See the full abstract here:
http://ocs.ciemat.es/EPS2019ABS/pdf/P1.3020.pdf

Microwave Pulse Compressor (MPC) is an high power microwave device designed for generation of 100's of MW's thru amplification. The amplification is based upon time compression of an initial Microwave (RF) pulse characterized by a long (µsec) duration to a short (ns) output pulse, ideally increasing the RF power by the duration ratio of the pulses.
In order to accumulate RF power and radiate it outside a pressurized RF resonator we use a Qswitch method based on laser induced plasma channel.

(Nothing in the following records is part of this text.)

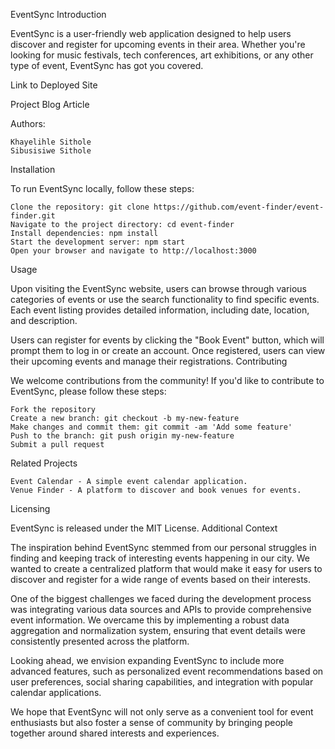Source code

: EventSync
Introduction

EventSync is a user-friendly web application designed to help users discover and register for upcoming events in their area. Whether you're looking for music festivals, tech conferences, art exhibitions, or any other type of event, EventSync has got you covered.

Link to Deployed Site

Project Blog Article

Authors:

    Khayelihle Sithole
    Sibusisiwe Sithole

Installation

To run EventSync locally, follow these steps:

    Clone the repository: git clone https://github.com/event-finder/event-finder.git
    Navigate to the project directory: cd event-finder
    Install dependencies: npm install
    Start the development server: npm start
    Open your browser and navigate to http://localhost:3000

Usage

Upon visiting the EventSync website, users can browse through various categories of events or use the search functionality to find specific events. Each event listing provides detailed information, including date, location, and description.

Users can register for events by clicking the "Book Event" button, which will prompt them to log in or create an account. Once registered, users can view their upcoming events and manage their registrations.
Contributing

We welcome contributions from the community! If you'd like to contribute to EventSync, please follow these steps:

    Fork the repository
    Create a new branch: git checkout -b my-new-feature
    Make changes and commit them: git commit -am 'Add some feature'
    Push to the branch: git push origin my-new-feature
    Submit a pull request

Related Projects

    Event Calendar - A simple event calendar application.
    Venue Finder - A platform to discover and book venues for events.

Licensing

EventSync is released under the MIT License.
Additional Context

The inspiration behind EventSync stemmed from our personal struggles in finding and keeping track of interesting events happening in our city. We wanted to create a centralized platform that would make it easy for users to discover and register for a wide range of events based on their interests.

One of the biggest challenges we faced during the development process was integrating various data sources and APIs to provide comprehensive event information. We overcame this by implementing a robust data aggregation and normalization system, ensuring that event details were consistently presented across the platform.

Looking ahead, we envision expanding EventSync to include more advanced features, such as personalized event recommendations based on user preferences, social sharing capabilities, and integration with popular calendar applications.

We hope that EventSync will not only serve as a convenient tool for event enthusiasts but also foster a sense of community by bringing people together around shared interests and experiences.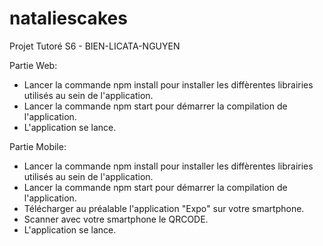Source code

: # nataliescakes
Projet Tutoré S6 - BIEN-LICATA-NGUYEN

Partie Web:
- Lancer la commande npm install pour installer les diffèrentes librairies utilisés au sein de l'application.
- Lancer la commande npm start pour démarrer la compilation de l'application.
- L'application se lance.


Partie Mobile:
- Lancer la commande npm install pour installer les diffèrentes librairies utilisés au sein de l'application.
- Lancer la commande npm start pour démarrer la compilation de l'application.
- Télécharger au préalable l'application "Expo" sur votre smartphone.
- Scanner avec votre smartphone le QRCODE.
- L'application se lance.

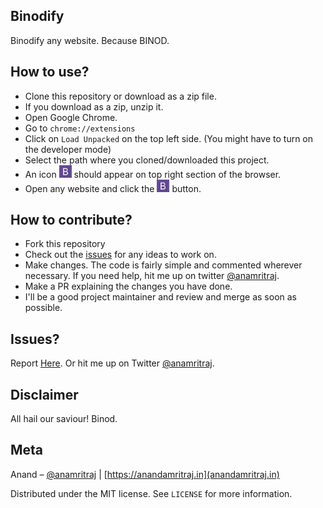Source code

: ## Binodify

Binodify any website. Because BINOD.

## How to use?

- Clone this repository or download as a zip file.
- If you download as a zip, unzip it.
- Open Google Chrome.
- Go to `chrome://extensions`
- Click on `Load Unpacked` on the top left side. (You might have to turn on the developer mode)
- Select the path where you cloned/downloaded this project.
- An icon <img src="binod128x128.png" width="20"/> should appear on top right section of the browser.
- Open any website and click the <img src="binod128x128.png" width="20"/> button.

## How to contribute?

- Fork this repository
- Check out the [issues](https://github.com/anamritraj/google-photos-plus/issues) for any ideas to work on. 
- Make changes. The code is fairly simple and commented wherever necessary. If you need help, hit me up on twitter [@anamritraj](https://twitter.com/anamritraj).
- Make a PR explaining the changes you have done.
- I'll be a good project maintainer and review and merge as soon as possible.

## Issues?

Report [Here](https://github.com/anamritraj/binodify/issues/new). Or hit me up on Twitter [@anamritraj](https://twitter.com/anamritraj).

## Disclaimer

All hail our saviour! Binod.

## Meta

Anand – [@anamritraj](https://twitter.com/anamritraj) | [https://anandamritraj.in](anandamritraj.in) 

Distributed under the MIT license. See ``LICENSE`` for more information.
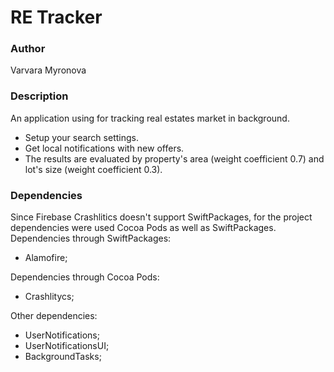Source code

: # RE Tracker

### Author
Varvara Myronova

### Description
An application using for tracking real estates market in background. 
- Setup your search settings. 
- Get local notifications with new offers. 
- The results are evaluated by property's area (weight coefficient 0.7) and lot's size (weight coefficient 0.3).

### Dependencies
Since Firebase Crashlitics doesn't support SwiftPackages, for the project dependencies were used Cocoa Pods as well as SwiftPackages.
Dependencies through SwiftPackages:
- Alamofire;

Dependencies through Cocoa Pods:
- Crashlitycs;

Other dependencies:
- UserNotifications;
- UserNotificationsUI;
- BackgroundTasks;
 
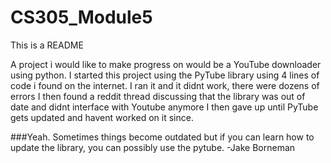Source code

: # CS305_Module5
This is a README

A project i would like to make progress on would be a YouTube downloader using python.
I started this project using the PyTube library using 4 lines of code i found on the internet.
I ran it and it didnt work, there were dozens of errors
I then found a reddit thread discussing that the library was out of date and didnt interface with Youtube anymore
I then gave up until PyTube gets updated and havent worked on it since. 

###Yeah. Sometimes things become outdated but if you can learn how to update the library, you can possibly use the pytube. -Jake Borneman
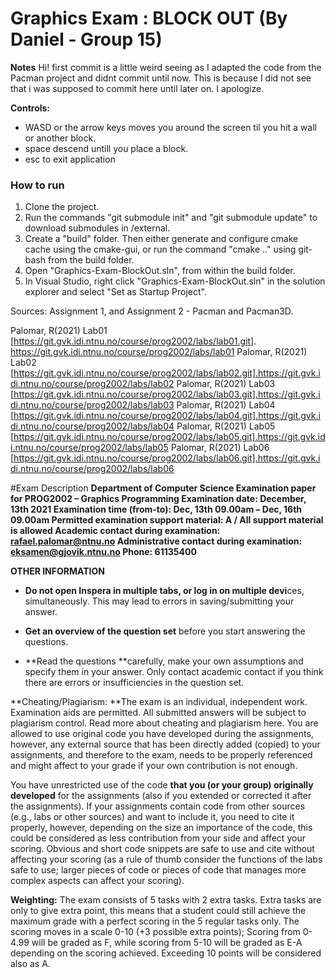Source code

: # Graphics Exam : BLOCK OUT (By Daniel - Group 15)

**Notes**
Hi! first commit is a little weird seeing as I adapted the code from the Pacman project and didnt commit until now. This is because I did not see that i was supposed to commit here until later on. I apologize.

**Controls:**
- WASD or the arrow keys moves you around the screen til you hit a wall or another block.
- space descend untill you place a block.
- esc to exit application

### How to run
1. Clone the project.
2. Run the commands "git submodule init" and "git submodule update" to download submodules in /external.
3. Create a "build" folder. Then either generate and configure cmake cache using the cmake-gui, or run the command "cmake .." using git-bash from the build folder.
4. Open "Graphics-Exam-BlockOut.sln", from within the build folder.
5. In Visual Studio, right click "Graphics-Exam-BlockOut.sln" in the solution explorer and select "Set as Startup Project".


Sources:
Assignment 1, and Assignment 2 - Pacman and Pacman3D.

Palomar, R(2021) Lab01 
[https://git.gvk.idi.ntnu.no/course/prog2002/labs/lab01.git]. https://git.gvk.idi.ntnu.no/course/prog2002/labs/lab01
Palomar, R(2021) Lab02 
[https://git.gvk.idi.ntnu.no/course/prog2002/labs/lab02.git].https://git.gvk.idi.ntnu.no/course/prog2002/labs/lab02
Palomar, R(2021) Lab03 
[https://git.gvk.idi.ntnu.no/course/prog2002/labs/lab03.git].https://git.gvk.idi.ntnu.no/course/prog2002/labs/lab03
Palomar, R(2021) Lab04 
[https://git.gvk.idi.ntnu.no/course/prog2002/labs/lab04.git].https://git.gvk.idi.ntnu.no/course/prog2002/labs/lab04 
Palomar, R(2021) Lab05 
[https://git.gvk.idi.ntnu.no/course/prog2002/labs/lab05.git].https://git.gvk.idi.ntnu.no/course/prog2002/labs/lab05
Palomar, R(2021) Lab06 
[https://git.gvk.idi.ntnu.no/course/prog2002/labs/lab06.git].https://git.gvk.idi.ntnu.no/course/prog2002/labs/lab06



#Exam Description
**Department of Computer Science
Examination paper for PROG2002 – Graphics Programming
Examination date: December, 13th 2021
Examination time (from-to): Dec, 13th 09.00am – Dec, 16th 09.00am
Permitted examination support material: A / All support material is allowed
Academic contact during examination: rafael.palomar@ntnu.no
Administrative contact during examination: eksamen@gjovik.ntnu.no
Phone: 61135400**


 

**OTHER INFORMATION**

-   **Do not open Inspera in multiple tabs, or log in on multiple devi**ces, simultaneously. This may lead to errors in saving/submitting your answer.

-   **Get an overview of the question set** before you start answering the questions.

 

-   **Read the questions **carefully, make your own assumptions and specify them in your answer. Only contact academic contact if you think there are errors or insufficiencies in the question set.

 

**Cheating/Plagiarism: **The exam is an individual, independent work. Examination aids are permitted. All submitted answers will be subject to plagiarism control. Read more about cheating and plagiarism here. You are allowed to use original code you have developed during the assignments, however, any external source that has been directly added (copied) to your assignments, and therefore to the exam, needs to be properly referenced and might affect to your grade if your own contribution is not enough.
 

You have unrestricted use of the code **that you (or your group) **originally** developed** for the assignments (also if you extended or corrected it after the assignments). If your assignments contain code from other sources (e.g., labs or other sources) and want to include it, you need to cite it properly, however, depending on the size an importance of the code, this could be considered as less contribution from your side and affect your scoring. Obvious and short code snippets are safe to use and cite without affecting your scoring (as a rule of thumb consider the functions of the labs safe to use; larger pieces of code or pieces of code that manages more complex aspects can affect your scoring).



**Weighting:**  The exam consists of 5 tasks with 2 extra tasks. Extra tasks are only to give extra point, this means that a student could still achieve the maximum grade with a perfect scoring in the 5 regular tasks only. The scoring moves in a scale 0-10 (+3 possible extra points); Scoring from 0-4.99 will be graded as F, while scoring from 5-10 will be graded as E-A depending on the scoring achieved. Exceeding 10 points will be considered also as A.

The RF pulse initiate a discharge in the gas, pre-ionization using microwave pulse, where a short (ns) laser pulse induce breakdown by a thin plasma channel which switch the resonator from a storage phase to a release phase, i.e. sufficient to reduce the Q factor of the resonator.
We demonstrate experimentally an efficient way to cause a discharge in the pressurized gas by focusing a short 2ns laser pulse inside the MPC volume. We have investigated the evolution of the plasma channel by means of gated MCP intensified CCD framing camera of ~1.5ns exposure time (4quikE camera). We found that as the accumulated energy inside the resonator increases, the time delay between lasing and switching decreases. Furthermore, stronger initiative RF pulse results in a stronger and spatially larger luminesce of the plasma channel. Using a spatialtemporal processing of the plasma luminesce imaging we were able to simulate this phenomenon by 2D-Lsp hybrid PIC modeling where we assume that the resonator is pressurized with gas, uniformly distributed background electron density of 10^3cm^-3 and seed electrons density occupying the laser focal region. Electron impact ionization develops self consistently with the oscillating RF field which eventually creates a plasma channel sufficient for the MPC switching. We fitted the seed electron density and the volume of the focal region to match the experimental results.